[Work instruction] Retype the following records exactly and exclude the pictures.

··· Data listing ···

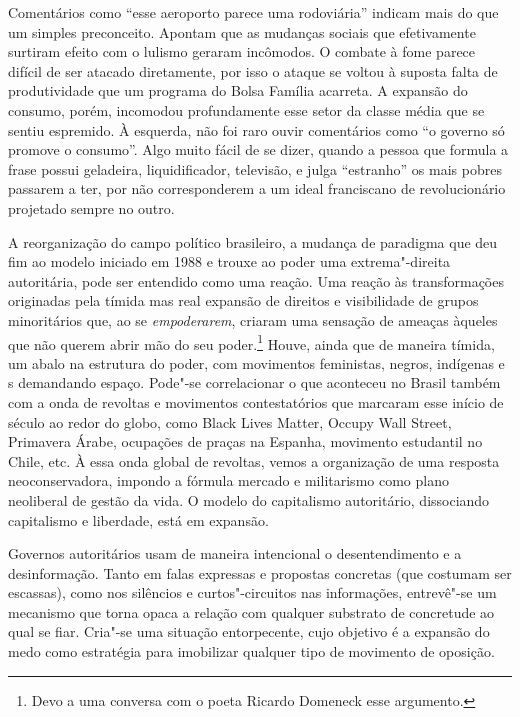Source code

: Comentários como ``esse aeroporto parece uma rodoviária'' indicam mais
do que um simples preconceito. Apontam que as mudanças sociais que
efetivamente surtiram efeito com o lulismo geraram incômodos. O combate
à fome parece difícil de ser atacado diretamente, por isso o ataque se
voltou à suposta falta de produtividade que um programa do Bolsa Família
acarreta. A expansão do consumo, porém, incomodou profundamente esse
setor da classe média que se sentiu espremido. À esquerda, não foi
raro ouvir comentários como ``o governo só promove o consumo''. Algo
muito fácil de se dizer, quando a pessoa que formula a frase possui
geladeira, liquidificador, televisão, e julga ``estranho'' os mais
pobres passarem a ter, por não corresponderem a um ideal franciscano de
revolucionário projetado sempre no outro.

A reorganização do campo político brasileiro, a mudança de paradigma que
deu fim ao modelo iniciado em 1988 e trouxe ao poder uma extrema"-direita
autoritária, pode ser entendido como uma reação. Uma reação às
transformações originadas pela tímida mas real expansão de direitos e
visibilidade de grupos minoritários que, ao se \emph{empoderarem},
criaram uma sensação de ameaças àqueles que não querem abrir mão do seu
poder.\footnote{Devo a uma conversa com o poeta Ricardo
  Domeneck esse argumento.} Houve, ainda que de maneira tímida, um
abalo na estrutura do poder, com movimentos feministas, negros,
indígenas e s demandando espaço. Pode"-se correlacionar o que aconteceu no Brasil
também com a onda de revoltas e movimentos contestatórios que marcaram
esse início de século  ao redor do globo, como Black Lives Matter,
Occupy Wall Street, Primavera Árabe, ocupações de praças na Espanha,
movimento estudantil no Chile, etc. À essa onda global de revoltas,
vemos a organização de uma resposta neoconservadora, impondo a fórmula
mercado e militarismo como plano neoliberal de gestão da vida. O modelo
do capitalismo autoritário, dissociando capitalismo e liberdade, está em
expansão.

Governos autoritários usam de
maneira intencional o desentendimento e a desinformação. Tanto em falas
expressas e propostas concretas (que costumam ser escassas), como nos
silêncios e curtos"-circuitos nas informações, entrevê"-se um mecanismo
que torna opaca a relação com qualquer substrato de concretude ao qual
se fiar. Cria"-se uma situação entorpecente, cujo objetivo é a expansão
do medo como estratégia para imobilizar qualquer tipo de movimento de
oposição.

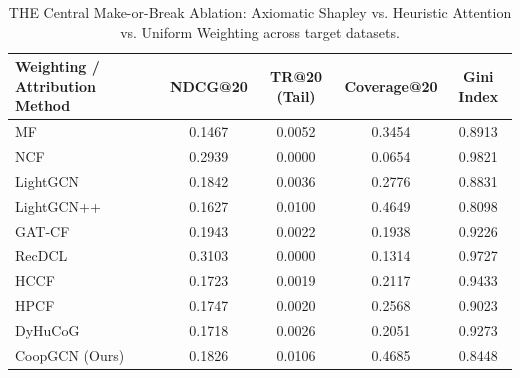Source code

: \begin{table}[t]
\centering
\caption{THE Central Make-or-Break Ablation: Axiomatic Shapley vs. Heuristic Attention vs. Uniform Weighting across target datasets.}
\label{tab:central_ablation}
\begin{tabular}{lcccc}
\toprule
\textbf{Weighting / Attribution Method} & \textbf{NDCG@20} & \textbf{TR@20 (Tail)} & \textbf{Coverage@20} & \textbf{Gini Index} \\
\midrule
MF & 0.1467 & 0.0052 & 0.3454 & 0.8913 \\
NCF & 0.2939 & 0.0000 & 0.0654 & 0.9821 \\
LightGCN & 0.1842 & 0.0036 & 0.2776 & 0.8831 \\
LightGCN++ & 0.1627 & 0.0100 & 0.4649 & 0.8098 \\
GAT-CF & 0.1943 & 0.0022 & 0.1938 & 0.9226 \\
RecDCL & 0.3103 & 0.0000 & 0.1314 & 0.9727 \\
HCCF & 0.1723 & 0.0019 & 0.2117 & 0.9433 \\
HPCF & 0.1747 & 0.0020 & 0.2568 & 0.9023 \\
DyHuCoG & 0.1718 & 0.0026 & 0.2051 & 0.9273 \\
CoopGCN (Ours) & 0.1826 & 0.0106 & 0.4685 & 0.8448 \\
\bottomrule
\end{tabular}
\end{table}
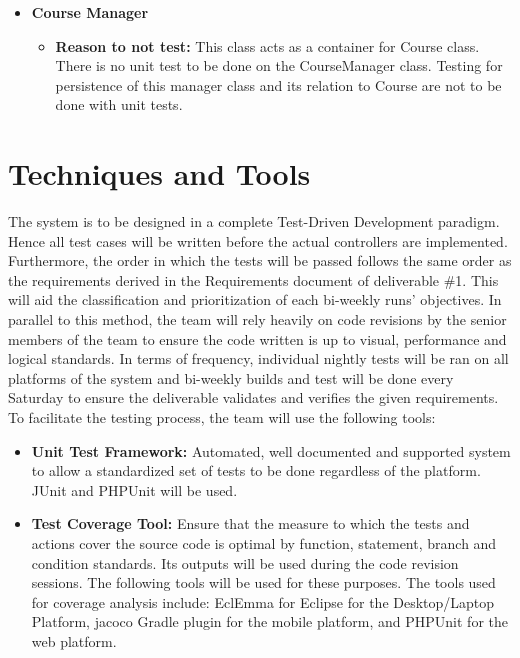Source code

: \documentclass[12pt]{report}
\begin{document}
    \begin{itemize}
    	\item \textbf{Course Manager}
    	\begin{itemize}
    		\item \textbf{Reason to not test:} This class acts as a container for Course class. There is no unit test to be done on the CourseManager class. Testing for persistence of this manager class and its relation to Course are not to be done with unit tests.
    	\end{itemize}
    \end{itemize}
    
    \section{Techniques and Tools}
    
    The system is to be designed in a complete Test-Driven Development paradigm. Hence all test
    cases will be written before the actual controllers are implemented. Furthermore, the order in
    which the tests will be passed follows the same order as the requirements derived in the
    Requirements document of deliverable \#1. This will aid the classification and prioritization of
    each bi-weekly runs' objectives. In parallel to this method, the team will rely heavily on code
    revisions by the senior members of the team to ensure the code written is up to visual,
    performance and logical standards. In terms of frequency, individual nightly tests will be ran
    on all platforms of the system and bi-weekly builds and test will be done every Saturday to
    ensure the deliverable validates and verifies the given requirements. To facilitate the testing
    process, the team will use the following tools:
    
    \begin{itemize}
    	\item \textbf{Unit Test Framework:} Automated, well documented and supported system to allow a standardized set of tests to be done regardless of the platform. JUnit and PHPUnit will be used.
    	\item \textbf{Test Coverage Tool:} Ensure that the measure to which the tests and actions cover the source code is optimal by function, statement, branch and condition standards. Its outputs will be used during the code revision sessions. The following tools will be used for these purposes. The tools used for coverage analysis include: EclEmma for Eclipse for the Desktop/Laptop Platform, jacoco Gradle plugin for the mobile platform, and PHPUnit for the web platform.
    \end{itemize}
    
\end{document}
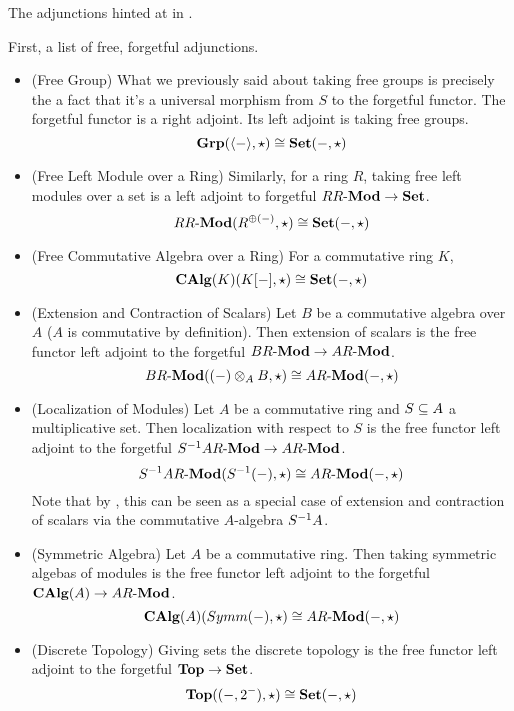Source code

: \begin{eg}[Adjunctions]
  
  The adjunctions hinted at in .

  First, a list of free, forgetful adjunctions.
  \begin{itemize}
    \item (Free Group) 
    What we previously said about taking free groups is precisely 
    the a fact that it's a universal morphism from $S$ to the forgetful functor.
    The forgetful functor is a right adjoint.
    Its left adjoint is taking free groups. 
    \[
      \mathbf{Grp}(\langle-\rangle,\star) \cong \mathbf{Set}(-,\star)
    \]
    \item (Free Left Module over a Ring) Similarly, 
    for a ring $R$, 
    taking free left modules over a set is a left adjoint to forgetful 
    $RR\text{-}\mathbf{Mod} \to \mathbf{Set}$. 
    \[
      RR\text{-}\mathbf{Mod}(R^{\oplus(-)},\star) \cong \mathbf{Set}(-,\star)
    \]
    \item (Free Commutative Algebra over a Ring)
    For a commutative ring $K$, \[
      \mathbf{CAlg}(K)(K[-],\star) \cong \mathbf{Set}(-,\star)
    \]
    \item (Extension and Contraction of Scalars)
    Let $B$ be a commutative algebra over $A$ 
    ($A$ is commutative by definition).
    Then extension of scalars is the free functor left adjoint to
    the forgetful $BR\text{-}\mathbf{Mod} \to AR\text{-}\mathbf{Mod}$. \[
      BR\text{-}\mathbf{Mod}((-) \otimes_A B, \star) \cong AR\text{-}\mathbf{Mod}(-,\star)
    \]
    \item (Localization of Modules)
    Let $A$ be a commutative ring and $S \subseteq A$ a multiplicative set. 
    Then localization with respect to $S$ is the free functor
    left adjoint to the forgetful $S^{-1} A R\text{-}\mathbf{Mod} \to AR\text{-}\mathbf{Mod}$. \[
      S^{-1} AR\text{-}\mathbf{Mod}(S^{-1}(-), \star) \cong AR\text{-}\mathbf{Mod}(-,\star)
    \]
    Note that by ,
    this can be seen as a special case of extension and contraction of scalars
    via the commutative $A$-algebra $S^{-1} A$.

    \item (Symmetric Algebra)
    Let $A$ be a commutative ring. 
    Then taking symmetric algebas of modules is the free functor 
    left adjoint to the forgetful $\mathbf{CAlg}(A) \to AR\text{-}\mathbf{Mod}$.
    \[
      \mathbf{CAlg}(A)(Symm(-),\star) \cong AR\text{-}\mathbf{Mod}(-,\star)
    \]

    \item (Discrete Topology)
    Giving sets the discrete topology is the free functor left adjoint to 
    the forgetful $\mathbf{Top} \to \mathbf{Set}$. 
    \[
      \mathbf{Top}((-,2^-),\star) \cong \mathbf{Set}(-,\star)
    \]


\end{itemize}
\end{eg}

···

[Exercise result]
Source code

: Comentários como ``esse aeroporto parece uma rodoviária'' indicam mais
do que um simples preconceito. Apontam que as mudanças sociais que
efetivamente surtiram efeito com o lulismo geraram incômodos. O combate
à fome parece difícil de ser atacado diretamente, por isso o ataque se
voltou à suposta falta de produtividade que um programa do Bolsa Família
acarreta. A expansão do consumo, porém, incomodou profundamente esse
setor da classe média que se sentiu espremido. À esquerda, não foi
raro ouvir comentários como ``o governo só promove o consumo''. Algo
muito fácil de se dizer, quando a pessoa que formula a frase possui
geladeira, liquidificador, televisão, e julga ``estranho'' os mais
pobres passarem a ter, por não corresponderem a um ideal franciscano de
revolucionário projetado sempre no outro.

A reorganização do campo político brasileiro, a mudança de paradigma que
deu fim ao modelo iniciado em 1988 e trouxe ao poder uma extrema"-direita
autoritária, pode ser entendido como uma reação. Uma reação às
transformações originadas pela tímida mas real expansão de direitos e
visibilidade de grupos minoritários que, ao se \emph{empoderarem},
criaram uma sensação de ameaças àqueles que não querem abrir mão do seu
poder.\footnote{Devo a uma conversa com o poeta Ricardo
  Domeneck esse argumento.} Houve, ainda que de maneira tímida, um
abalo na estrutura do poder, com movimentos feministas, negros,
indígenas e s demandando espaço. Pode"-se correlacionar o que aconteceu no Brasil
também com a onda de revoltas e movimentos contestatórios que marcaram
esse início de século  ao redor do globo, como Black Lives Matter,
Occupy Wall Street, Primavera Árabe, ocupações de praças na Espanha,
movimento estudantil no Chile, etc. À essa onda global de revoltas,
vemos a organização de uma resposta neoconservadora, impondo a fórmula
mercado e militarismo como plano neoliberal de gestão da vida. O modelo
do capitalismo autoritário, dissociando capitalismo e liberdade, está em
expansão.

Governos autoritários usam de
maneira intencional o desentendimento e a desinformação. Tanto em falas
expressas e propostas concretas (que costumam ser escassas), como nos
silêncios e curtos"-circuitos nas informações, entrevê"-se um mecanismo
que torna opaca a relação com qualquer substrato de concretude ao qual
se fiar. Cria"-se uma situação entorpecente, cujo objetivo é a expansão
do medo como estratégia para imobilizar qualquer tipo de movimento de
oposição.

Source code

: \begin{table}[t]
\centering
\caption{THE Central Make-or-Break Ablation: Axiomatic Shapley vs. Heuristic Attention vs. Uniform Weighting across target datasets.}
\label{tab:central_ablation}
\begin{tabular}{lcccc}
\toprule
\textbf{Weighting / Attribution Method} & \textbf{NDCG@20} & \textbf{TR@20 (Tail)} & \textbf{Coverage@20} & \textbf{Gini Index} \\
\midrule
MF & 0.1467 & 0.0052 & 0.3454 & 0.8913 \\
NCF & 0.2939 & 0.0000 & 0.0654 & 0.9821 \\
LightGCN & 0.1842 & 0.0036 & 0.2776 & 0.8831 \\
LightGCN++ & 0.1627 & 0.0100 & 0.4649 & 0.8098 \\
GAT-CF & 0.1943 & 0.0022 & 0.1938 & 0.9226 \\
RecDCL & 0.3103 & 0.0000 & 0.1314 & 0.9727 \\
HCCF & 0.1723 & 0.0019 & 0.2117 & 0.9433 \\
HPCF & 0.1747 & 0.0020 & 0.2568 & 0.9023 \\
DyHuCoG & 0.1718 & 0.0026 & 0.2051 & 0.9273 \\
CoopGCN (Ours) & 0.1826 & 0.0106 & 0.4685 & 0.8448 \\
\bottomrule
\end{tabular}
\end{table}
Source code

: \documentclass[12pt]{report}
\begin{document}
    \begin{itemize}
    	\item \textbf{Course Manager}
    	\begin{itemize}
    		\item \textbf{Reason to not test:} This class acts as a container for Course class. There is no unit test to be done on the CourseManager class. Testing for persistence of this manager class and its relation to Course are not to be done with unit tests.
    	\end{itemize}
    \end{itemize}
    
    \section{Techniques and Tools}
    
    The system is to be designed in a complete Test-Driven Development paradigm. Hence all test
    cases will be written before the actual controllers are implemented. Furthermore, the order in
    which the tests will be passed follows the same order as the requirements derived in the
    Requirements document of deliverable \#1. This will aid the classification and prioritization of
    each bi-weekly runs' objectives. In parallel to this method, the team will rely heavily on code
    revisions by the senior members of the team to ensure the code written is up to visual,
    performance and logical standards. In terms of frequency, individual nightly tests will be ran
    on all platforms of the system and bi-weekly builds and test will be done every Saturday to
    ensure the deliverable validates and verifies the given requirements. To facilitate the testing
    process, the team will use the following tools:
    
    \begin{itemize}
    	\item \textbf{Unit Test Framework:} Automated, well documented and supported system to allow a standardized set of tests to be done regardless of the platform. JUnit and PHPUnit will be used.
    	\item \textbf{Test Coverage Tool:} Ensure that the measure to which the tests and actions cover the source code is optimal by function, statement, branch and condition standards. Its outputs will be used during the code revision sessions. The following tools will be used for these purposes. The tools used for coverage analysis include: EclEmma for Eclipse for the Desktop/Laptop Platform, jacoco Gradle plugin for the mobile platform, and PHPUnit for the web platform.
    \end{itemize}
    
\end{document}
Source code

: \begin{eg}[Adjunctions]
  
  The adjunctions hinted at in .

  First, a list of free, forgetful adjunctions.
  \begin{itemize}
    \item (Free Group) 
    What we previously said about taking free groups is precisely 
    the a fact that it's a universal morphism from $S$ to the forgetful functor.
    The forgetful functor is a right adjoint.
    Its left adjoint is taking free groups. 
    \[
      \mathbf{Grp}(\langle-\rangle,\star) \cong \mathbf{Set}(-,\star)
    \]
    \item (Free Left Module over a Ring) Similarly, 
    for a ring $R$, 
    taking free left modules over a set is a left adjoint to forgetful 
    $RR\text{-}\mathbf{Mod} \to \mathbf{Set}$. 
    \[
      RR\text{-}\mathbf{Mod}(R^{\oplus(-)},\star) \cong \mathbf{Set}(-,\star)
    \]
    \item (Free Commutative Algebra over a Ring)
    For a commutative ring $K$, \[
      \mathbf{CAlg}(K)(K[-],\star) \cong \mathbf{Set}(-,\star)
    \]
    \item (Extension and Contraction of Scalars)
    Let $B$ be a commutative algebra over $A$ 
    ($A$ is commutative by definition).
    Then extension of scalars is the free functor left adjoint to
    the forgetful $BR\text{-}\mathbf{Mod} \to AR\text{-}\mathbf{Mod}$. \[
      BR\text{-}\mathbf{Mod}((-) \otimes_A B, \star) \cong AR\text{-}\mathbf{Mod}(-,\star)
    \]
    \item (Localization of Modules)
    Let $A$ be a commutative ring and $S \subseteq A$ a multiplicative set. 
    Then localization with respect to $S$ is the free functor
    left adjoint to the forgetful $S^{-1} A R\text{-}\mathbf{Mod} \to AR\text{-}\mathbf{Mod}$. \[
      S^{-1} AR\text{-}\mathbf{Mod}(S^{-1}(-), \star) \cong AR\text{-}\mathbf{Mod}(-,\star)
    \]
    Note that by ,
    this can be seen as a special case of extension and contraction of scalars
    via the commutative $A$-algebra $S^{-1} A$.

    \item (Symmetric Algebra)
    Let $A$ be a commutative ring. 
    Then taking symmetric algebas of modules is the free functor 
    left adjoint to the forgetful $\mathbf{CAlg}(A) \to AR\text{-}\mathbf{Mod}$.
    \[
      \mathbf{CAlg}(A)(Symm(-),\star) \cong AR\text{-}\mathbf{Mod}(-,\star)
    \]

    \item (Discrete Topology)
    Giving sets the discrete topology is the free functor left adjoint to 
    the forgetful $\mathbf{Top} \to \mathbf{Set}$. 
    \[
      \mathbf{Top}((-,2^-),\star) \cong \mathbf{Set}(-,\star)
    \]


\end{itemize}
\end{eg}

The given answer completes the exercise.